On Making Muslim Democracies:
As a philosophy major at the Jesuit University of Detroit (1946-49, I was astonished to see a side of Maritain than none of my Jesuit professors alluded to in the least. Their Thomism was distinctly totalitarian!
Indeed when my essay, "Needed: More Red-blooded American Catholics" ,(i.e.who acted more like Communists on social issues such as racism and anti-Semitism), I was sneered at by my professors(except for sociologist John Coogan,S.J.), even though it won the Midwest Jesuit Province contest in 1949. At graduate school in Cleveland, the Chancery badgered the Newman Club chaplain, Paul Hallinan, for the crypto-Marxist editorials I wrote for the Newman weekly.

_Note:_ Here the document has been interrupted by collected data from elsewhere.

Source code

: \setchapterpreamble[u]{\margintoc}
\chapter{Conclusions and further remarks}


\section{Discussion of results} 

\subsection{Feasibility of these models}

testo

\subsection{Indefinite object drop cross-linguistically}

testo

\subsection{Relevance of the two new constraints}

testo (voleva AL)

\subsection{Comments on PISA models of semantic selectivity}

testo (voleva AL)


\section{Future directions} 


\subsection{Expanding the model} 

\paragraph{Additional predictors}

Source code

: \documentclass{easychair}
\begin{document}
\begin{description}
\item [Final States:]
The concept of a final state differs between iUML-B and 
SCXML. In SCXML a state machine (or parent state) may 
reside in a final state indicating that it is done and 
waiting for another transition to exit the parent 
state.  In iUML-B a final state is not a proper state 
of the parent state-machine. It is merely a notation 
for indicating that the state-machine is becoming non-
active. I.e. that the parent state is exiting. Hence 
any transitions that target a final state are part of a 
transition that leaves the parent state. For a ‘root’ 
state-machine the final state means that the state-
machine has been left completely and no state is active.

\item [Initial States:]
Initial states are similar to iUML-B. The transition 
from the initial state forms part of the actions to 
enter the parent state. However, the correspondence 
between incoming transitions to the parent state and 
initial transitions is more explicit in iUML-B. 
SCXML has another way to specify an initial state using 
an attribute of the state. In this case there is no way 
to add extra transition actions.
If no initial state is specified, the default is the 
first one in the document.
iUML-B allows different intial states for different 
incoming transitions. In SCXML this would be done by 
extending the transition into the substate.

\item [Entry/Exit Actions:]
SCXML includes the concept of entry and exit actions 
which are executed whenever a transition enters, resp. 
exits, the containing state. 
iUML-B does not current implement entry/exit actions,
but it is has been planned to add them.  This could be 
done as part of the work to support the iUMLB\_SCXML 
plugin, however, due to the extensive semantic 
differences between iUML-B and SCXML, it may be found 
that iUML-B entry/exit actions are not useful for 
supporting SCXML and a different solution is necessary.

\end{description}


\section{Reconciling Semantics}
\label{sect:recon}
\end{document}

When confronted by the ecclesiatical brass, especially ultraconservative John Krol who soon became the backward looking Cardinal Archbishop of Philadelphia, my hometown when I joined the Penn faculty in American Studies in 1957. Hallinan told the skittery brass: "It's a university, gentleman: we're seeking the truth!"
(He was like me, working on his Ph.D.,with a dissertation on the first liberal bishop of Cleveland.) Paul became the first Northern bishop of Charleston, S.C. since the Civil War, and finally the first Archbishop of Atlanta and an intimate of Martin Luther King, Jr.
This hooferay was complicated by my maternal uncle's being Aloysius M.Fitzpatrick, editor of the diocesan weekly. No socialist fighter he!